Diesel exhaust particle extracts and associated polycyclic aromatic hydrocarbons inhibit Cox-2-dependent prostaglandin synthesis in murine macrophages and fibroblasts

Diesel exhaust particles (DEP) and their organic constituents modulate the immune system and exacerbate allergic airway inflammation. We investigated the role of DEP extract and associated polycyclic aromatic hydrocarbons (PAHs) on prostaglandin synthesis in endotoxin-activated murine macrophages and in mitogen-stimulated fibroblasts. In both macrophages and fibroblasts, DEP extract, phenanthrene, anthracene, phenanthrenequinone, and beta-napthoflavone inhibit prostaglandin production from endogenous arachidonic acid in response to ligand stimulation. However, DEP extract and PAHs do not block ligand induction of cyclooxygenase-2 (COX-2) protein, either in mitogen-stimulated fibroblasts or endotoxin-treated macrophages. Release of total arachidonic acid and total lipid products is not reduced by DEP or PAHs following ligand stimulation of macrophages or fibroblasts.

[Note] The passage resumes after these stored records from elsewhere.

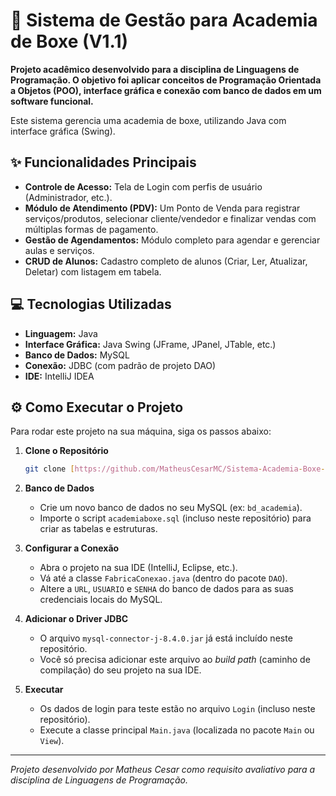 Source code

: # 🚀 Sistema de Gestão para Academia de Boxe (V1.1)

**Projeto acadêmico desenvolvido para a disciplina de Linguagens de Programação. O objetivo foi aplicar conceitos de Programação Orientada a Objetos (POO), interface gráfica e conexão com banco de dados em um software funcional.**

Este sistema gerencia uma academia de boxe, utilizando Java com interface gráfica (Swing).

## ✨ Funcionalidades Principais

* **Controle de Acesso:** Tela de Login com perfis de usuário (Administrador, etc.).
* **Módulo de Atendimento (PDV):** Um Ponto de Venda para registrar serviços/produtos, selecionar cliente/vendedor e finalizar vendas com múltiplas formas de pagamento.
* **Gestão de Agendamentos:** Módulo completo para agendar e gerenciar aulas e serviços.
* **CRUD de Alunos:** Cadastro completo de alunos (Criar, Ler, Atualizar, Deletar) com listagem em tabela.

## 💻 Tecnologias Utilizadas

* **Linguagem:** Java
* **Interface Gráfica:** Java Swing (JFrame, JPanel, JTable, etc.)
* **Banco de Dados:** MySQL
* **Conexão:** JDBC (com padrão de projeto DAO)
* **IDE:** IntelliJ IDEA

## ⚙️ Como Executar o Projeto

Para rodar este projeto na sua máquina, siga os passos abaixo:

1.  **Clone o Repositório**
    ```bash
    git clone [https://github.com/MatheusCesarMC/Sistema-Academia-Boxe-Java.git](https://github.com/MatheusCesarMC/Sistema-Academia-Boxe-Java.git)
    ```
2.  **Banco de Dados**
    * Crie um novo banco de dados no seu MySQL (ex: `bd_academia`).
    * Importe o script `academiaboxe.sql` (incluso neste repositório) para criar as tabelas e estruturas.

3.  **Configurar a Conexão**
    * Abra o projeto na sua IDE (IntelliJ, Eclipse, etc.).
    * Vá até a classe `FabricaConexao.java` (dentro do pacote `DAO`).
    * Altere a `URL`, `USUARIO` e `SENHA` do banco de dados para as suas credenciais locais do MySQL.

4. **Adicionar o Driver JDBC**
   * O arquivo `mysql-connector-j-8.4.0.jar` já está incluído neste repositório.
   * Você só precisa adicionar este arquivo ao *build path* (caminho de compilação) do seu projeto na sua IDE.

6.  **Executar**
    * Os dados de login para teste estão no arquivo `Login` (incluso neste repositório).
    * Execute a classe principal `Main.java` (localizada no pacote `Main` ou `View`).

---
*Projeto desenvolvido por Matheus Cesar como requisito avaliativo para a disciplina de Linguagens de Programação.*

DEP extract and the PAHs inhibit the activity of purified COX-2 enzyme in vitro but do not inhibit COX-1 activity. Thus, DEP and PAHs do not affect ligand-induced COX-2 gene expression, phospholipase activation, or arachidonic acid release in macrophages and fibroblasts but exert their inhibitory effect on prostaglandin production by preferentially blocking COX-2 enzyme activity.